In case you missed it, the trial of Elizabeth Holmes, the entrepreneur accused of selling a fake blood test product, is apparently going to be delayed because the defendant is pregnant. The news stories contain no information about how or why this happened or with whom it happened. You’d think TMZ would be on top of this, but so far no reports. Shouldn’t Oprah be on the case?
This seems pretty suspicious to me but, then, I’m a professional cynic. Tactical pregnancy seems like a reasonable concept to me and it probably shouldn’t.
If this is a tactic that becomes commonplace, I recognize the equal rights issue. If women can get pregnancy delays, why can’t men? OK, I do know the answer to that question, but in the working world, you may be able to get paternity leave. I can envision class actions if there are denials of paternity trial delays.
What if you’re a lawyer representing a client who needs a trial delay? Should you advise pregnancy? If so, how do you get the client (or the client’s brand-new partner) pregnant? Does it matter if the pregnancy results from a timely sperm donation?
If a court finds a pregnancy was intentional for the purpose of delay, does it matter? The defendant is still pregnant. Maybe jail for contempt can be postponed until the kid goes to college.
But all of the above questions are irrelevant because it makes no sense to delay a trial for pregnancy. Pregnant women are perfectly capable of doing all kinds of stuff — work, pose for Instagram, make objections. I’ve seen these things happen. A trial should be no problem.
The real problems come after birth. Think diapers and breastfeeding in court, and a defendant who can barely stay awake.
We’re going to end up with a precedent for really speedy trials for pregnant defendants.
Reading challenge.
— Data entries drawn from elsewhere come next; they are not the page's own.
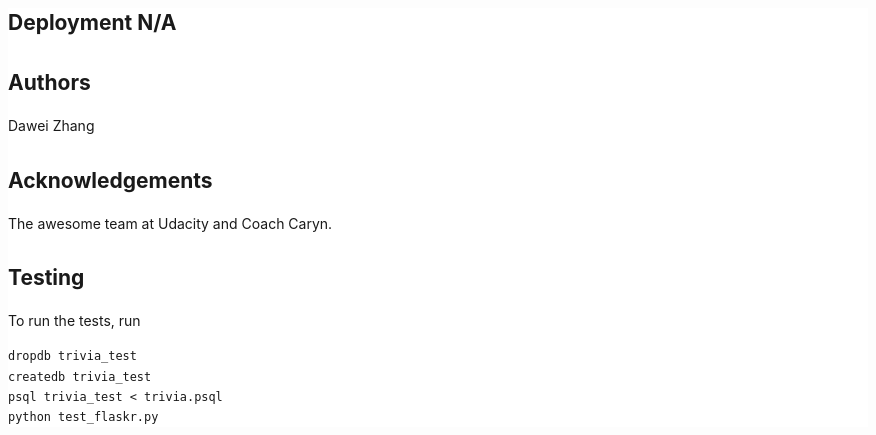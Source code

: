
 ```
```

## Deployment N/A
## Authors
Dawei Zhang
## Acknowledgements
The awesome team at Udacity and Coach Caryn.

## Testing
To run the tests, run
```
dropdb trivia_test
createdb trivia_test
psql trivia_test < trivia.psql
python test_flaskr.py
```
Those of you who were seriously annoyed by a U.S. senator who insisted that the 628-page Covid relief bill be read in full out loud for no readily apparent reason before it could be voted on should take heart — things could be worse.
You could, for example, have to sit in on the Colorado Legislature where every bill, no matter how long, has to be read at length on two different days in each house unless there is unanimous consent to skip the drama.
I learned this last week because the Colorado Supreme Court had to issue a ruling — presumably not out loud — on the way those bills can be read. “The question before us,” said the ruling, “is whether uploading a bill to multiple computers and using automated software to simultaneously give voice to different portions of the bill at a speed of about 650 words per minute complies with the reading requirement.”
You may now pause to consider the maturity level of people on both sides of this issue.
In case you’re wondering what sparked the lawsuit, it was, naturally one guy, a state senator, deciding he’d enjoy being hated. The bill was 2,023 pages long — a recodification of the state’s “Professions and Occupations” law.
Senate staffers spent about three and a half hours reading the thing before the Senate secretary, probably on the brink of insanity, called in the computers.
The court ruled against the talking computers because, apparently, no one could understand what they were saying. Not everyone is fluent in ones and zeroes. The court declined to decide, however, just exactly how proposed Colorado laws should be read (by humans or otherwise).
Expect a lot of creativity and litigation over this in the years to come. Any judge hearing these cases should require that all briefs be read aloud in court.